Raine is drawn to Torin’s dark sexiness against her better judgment, until he saves her life with weird marks and she realizes he is different. But by healing her, Torin changes something inside Raine. Now she can’t stop thinking about him. Half the time, she’s not sure whether to fall into his arms or run.
Scared, she sets out to find out what Torin is. But the closer she gets to the truth the more she uncovers something sinister about Torin. What Torin is goes back to an ancient mythology and Raine is somehow part of it. Not only are she and her friends in danger, she must choose a side, but the wrong choice will cost Raine her life.
I really enjoyed this new twist on mythology, especially as it’s Norse mythology, something I haven’t come across in a YA novel before. As an avid reader, I am always looking for something brand new and original, and this novel definitely has elements of that. I won’t say it’s completely original, though, because the idea of a mysterious boy and a sweet innocent girl falling for each other instantly has been done many a time, but even so, not like this.

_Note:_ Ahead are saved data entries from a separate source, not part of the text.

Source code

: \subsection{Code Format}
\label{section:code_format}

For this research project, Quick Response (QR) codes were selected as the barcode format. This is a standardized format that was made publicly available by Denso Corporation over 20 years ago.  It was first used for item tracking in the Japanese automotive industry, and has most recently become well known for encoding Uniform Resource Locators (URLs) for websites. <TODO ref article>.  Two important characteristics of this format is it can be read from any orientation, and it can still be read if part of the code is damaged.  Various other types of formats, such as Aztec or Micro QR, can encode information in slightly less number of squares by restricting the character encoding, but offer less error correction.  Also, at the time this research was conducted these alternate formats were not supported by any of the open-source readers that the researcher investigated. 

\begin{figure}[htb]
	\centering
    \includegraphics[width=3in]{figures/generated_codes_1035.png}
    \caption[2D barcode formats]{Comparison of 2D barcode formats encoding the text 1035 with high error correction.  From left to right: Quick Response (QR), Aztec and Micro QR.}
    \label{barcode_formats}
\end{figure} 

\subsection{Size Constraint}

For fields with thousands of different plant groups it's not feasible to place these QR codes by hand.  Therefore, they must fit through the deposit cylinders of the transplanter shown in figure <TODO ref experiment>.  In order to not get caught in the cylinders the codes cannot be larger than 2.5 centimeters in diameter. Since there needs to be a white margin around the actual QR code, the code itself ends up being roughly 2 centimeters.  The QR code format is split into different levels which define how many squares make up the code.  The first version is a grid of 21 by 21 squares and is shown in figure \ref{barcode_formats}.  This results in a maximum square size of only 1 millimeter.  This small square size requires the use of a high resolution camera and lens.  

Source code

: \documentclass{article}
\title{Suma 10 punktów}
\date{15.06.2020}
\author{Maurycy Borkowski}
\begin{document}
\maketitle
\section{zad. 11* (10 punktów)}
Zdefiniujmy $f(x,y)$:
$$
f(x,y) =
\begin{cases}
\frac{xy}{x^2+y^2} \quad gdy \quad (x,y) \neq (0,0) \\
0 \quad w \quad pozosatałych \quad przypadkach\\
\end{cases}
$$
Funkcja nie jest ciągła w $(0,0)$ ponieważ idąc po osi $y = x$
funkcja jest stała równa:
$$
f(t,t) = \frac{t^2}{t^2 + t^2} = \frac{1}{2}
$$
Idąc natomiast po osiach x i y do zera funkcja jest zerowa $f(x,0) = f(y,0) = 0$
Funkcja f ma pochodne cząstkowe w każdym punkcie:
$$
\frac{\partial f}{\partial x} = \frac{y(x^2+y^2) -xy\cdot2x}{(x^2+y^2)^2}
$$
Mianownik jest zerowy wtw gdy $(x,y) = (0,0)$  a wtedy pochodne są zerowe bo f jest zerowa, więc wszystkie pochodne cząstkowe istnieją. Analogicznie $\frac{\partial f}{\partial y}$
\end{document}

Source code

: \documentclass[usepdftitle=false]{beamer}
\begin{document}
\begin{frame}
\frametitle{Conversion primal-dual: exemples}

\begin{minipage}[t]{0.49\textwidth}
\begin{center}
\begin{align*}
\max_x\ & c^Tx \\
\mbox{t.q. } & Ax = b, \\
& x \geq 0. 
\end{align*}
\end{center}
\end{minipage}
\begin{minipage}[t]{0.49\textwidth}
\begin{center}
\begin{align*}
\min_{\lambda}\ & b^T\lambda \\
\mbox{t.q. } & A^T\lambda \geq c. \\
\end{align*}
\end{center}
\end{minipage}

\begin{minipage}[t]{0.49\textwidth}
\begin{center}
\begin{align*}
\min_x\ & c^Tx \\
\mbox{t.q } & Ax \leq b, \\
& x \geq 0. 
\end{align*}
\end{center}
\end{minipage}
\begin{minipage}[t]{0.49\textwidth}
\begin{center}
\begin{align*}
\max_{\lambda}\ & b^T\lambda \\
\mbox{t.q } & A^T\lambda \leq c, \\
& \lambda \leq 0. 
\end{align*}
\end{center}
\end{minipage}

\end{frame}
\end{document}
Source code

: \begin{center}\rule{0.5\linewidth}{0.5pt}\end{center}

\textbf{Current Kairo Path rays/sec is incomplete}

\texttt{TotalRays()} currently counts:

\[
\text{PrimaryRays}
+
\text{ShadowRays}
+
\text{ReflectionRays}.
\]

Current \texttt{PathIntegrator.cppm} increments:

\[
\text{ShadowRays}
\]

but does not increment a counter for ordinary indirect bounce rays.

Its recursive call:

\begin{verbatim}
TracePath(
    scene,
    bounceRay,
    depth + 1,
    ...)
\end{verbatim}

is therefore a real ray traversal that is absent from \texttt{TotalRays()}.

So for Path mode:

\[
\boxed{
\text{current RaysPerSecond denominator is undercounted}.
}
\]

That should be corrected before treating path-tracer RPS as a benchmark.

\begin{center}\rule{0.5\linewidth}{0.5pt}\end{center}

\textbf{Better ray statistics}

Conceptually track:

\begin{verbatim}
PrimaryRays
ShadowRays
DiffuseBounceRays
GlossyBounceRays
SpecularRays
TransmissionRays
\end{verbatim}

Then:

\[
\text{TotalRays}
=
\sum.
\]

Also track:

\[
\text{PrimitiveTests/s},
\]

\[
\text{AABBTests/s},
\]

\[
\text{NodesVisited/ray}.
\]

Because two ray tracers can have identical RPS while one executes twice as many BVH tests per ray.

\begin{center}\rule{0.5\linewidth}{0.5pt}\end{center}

Torin is definitely a swoon worthy character, and I highly enjoyed him. He’s got the whole dark and brooding thing down pat, and it really works well for him. He’s shrouded in mystery, and I was dying to learn the truth about his origins right alongside Raine, though I don’t harbor as many fuzzy feelings for her.
Raine is… aggravating. She and her best friend in the whole world have finally started dating, something she’s been waiting for her whole life, but her inability to stop checking out Torin, even before they “bond,” made me think much less of her. She also decides to hide everything instead of trusting the people around her, which is very much a YA aspect that I don’t care for in my novels. I’d like my heroes and heroines to trust someone, and it’d be nice if, on occasion, that person could be an adult, say, a family member. I do get that teens hide a lot from their parents and family, but something huge and scary should break that ice, in my opinion, and I’d have liked for Raine to step up and ask for help, or, you know, at least tell her boyfriend something weird is going on and she can’t figure out why she’s drawn to Torin. Bucking up and facing the music is so much better than running around and trying to see two boys at once. Well, I think so, at least.
The Norse mythology was very interesting, but I don’t feel like I know enough as of yet. We’ve just hit the tip of the iceberg, and I expect, and hope, to learn much more about Torin and his posses’ origins and powers in the next novel, because, truth be told, I am hooked, even if I didn’t like the main character. Three stars.